We fear that the authors of this document have succumbed to the allure of the industrial/economic model of the institution of higher education. According to this conception, the institution sells the service of training to prospective workers, demand for training being a function of the industrial market. Economically, university programs are then like product divisions of a manufacturing company, from which it follows that they are to be administered accordingly. Thus, when demand for a product falls below a certain critical level, the division manufacturing it is closed down, or converted to the production of another product. Similarly, when, say, enrollment in Sociology falls below a threshold figure, Sociology will be disbanded ("deleted from the inventory") in favor of, say, Computer Engineering.
What this model neglects, aside from the administrative impediments it would face, like faculty tenure, is the essentially educational mission of the University. We represent for an appropriately selected segment of our youth the last stage in their upbringing. We do not merely train for careers; we seek to nurture the maturation of human beings. We are obliged to attempt this, irrespective of market demands. [ We do not intend in making this point to establish a dichotomy between liberal education and career training, and to assert the superiority of the former. UM-M's mission has always been to provide both liberal education andprofessional career training to its students. We understand these to be more than compatible; professional career training, properly conceived, relies upon liberal education and extends it. What we sense in SDUM, given its relation to the Regents' apparent vision of the University, is the potential emergence of a desicated model of career training, one in which there is no room for the genuine liberal arts, with such career training being the sole educational function of the University. The net result would be quite as if UM-M's having been directed to absorb the former Missoula Vocational-Technical Center led instead to UM-M's being absorbed by it. ]
[At the ECOS retreat President Dennison expressed doubt that he, or the planners, were relying exclusively on the industiral/economic model as we described it. In any case, he advised us, there are three criteria for viability and responsiveness: (I) a program is viable and responsive if it is central and fundamental to the institution's character, as are the classic liberal arts disciplines at UM-M; (ii) a program is viable and responsive if it meets an essential community need that can best be met by an academic program, as in the case of the former communications sciences and disorders department; (iii) finally, viability and responsiveness may be determined by such quantitative factors and enrollments and graduation rates.
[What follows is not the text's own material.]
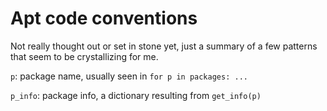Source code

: # Apt code conventions #

Not really thought out or set in stone yet, just a summary of a few patterns that seem to be crystallizing for me.

`p`: package name, usually seen in `for p in packages: ...`  

`p_info`: package info, a dictionary resulting from `get_info(p)`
For the most part, at least, a program would be viable and responsive if it satisfied any of these criteria.]
(7) Some of the "Actions" listed under this directive pose other problems we would like to note. For example, "expand[ing] access to higher education by expanding the two-year transfer programs of the Colleges of Technology" would seem to require either that these institutions be transformed into general purpose junior colleges, or that the curricula they now offer be accepted as college-level, academic work by the other campuses of The University. To take another instance, SDUM ignores the fact that the UM-M faculty has several times declined to bifurcate itself into a Graduate Faculty and a non-Graduate faculty.
(8) We are alarmed by the directive "Integrate curriculum as much as possible and feasible." The qualifications "as much as possible and feasible" here are crucial. Plainly, our notions of possibility and feasibility differ from those of SDUM's authors. Our experience with the other campuses of The University causes us to have grave reservations about establishing "a common course numbering system" and its related measures. (We are not sure what is meant by "Assure articulation of course sequencing.") Giving courses in, say, History, the same numbers at WMC and UM-M would be fundamentally misleading, a liability which could be significantly diminished, if at all, only by the impostion of a common syllabus for the courses on the two campuses. Even on this campus, however, courses are usually not formally described by the University beneath the Catalog level. Thus, a course in Philosophy will cover one selection of materials in one way within the range of its Catalog description when taught by Prof. X and another selection in quite a different way when taught by Prof. Y. This variability is quite intentional on the part of the Department's faculty, who by virtue of close association know one another's work reasonably well.
(9) "Establish a proficiency-based General Education Program" is the action we find most troubling under this heading. An education--general, or otherwise--does not reduce to a set of proficiencies. To be an educated person is to possess certain skills, of course, though most of the essential things which might be so denoted (e.g., reading) are such as to transcend what is usually meant by 'skill'. An educated person has certain essential habits, attitudes, disciplines and capacities for insights. [ This is equally true for some persons who prefer to speak of their preparation as "training", performing artists, for example. A UM graduate in voice or instrumental music would likely take some offense at hearing her singing or playing described as "proficient".] Indeed, the present concern with inculcating in our students "appreciation of diversity" [p. 8] is an example of the type of non-skill which an education may plausibly be said to require. What would it mean to say that one was (or was not) "proficient" in appreciation of diversity? How does one test for such "proficiency?" The very idea is absurd. We cannot escape the sad conclusion that such measures as this recommendation to redefine the general education program evidence a gravely diminished conception of the mission of the University of Montana--that is, by the reasonable standard under which it has understood itself for the last hundred years. [ We grant that there is a minimalist possible meaning of the phrase 'proficiency based' which escapes the bounds of the plain meaning of the term, but which is generally unobjectionable. One might have in mind simply that courses and curricula have reasonably well-specified goals, and that an attempt is regularly made to test to see whether those goals are being achieved -- those of them, that is, for which such testing is appropriate. All good teachers do this.]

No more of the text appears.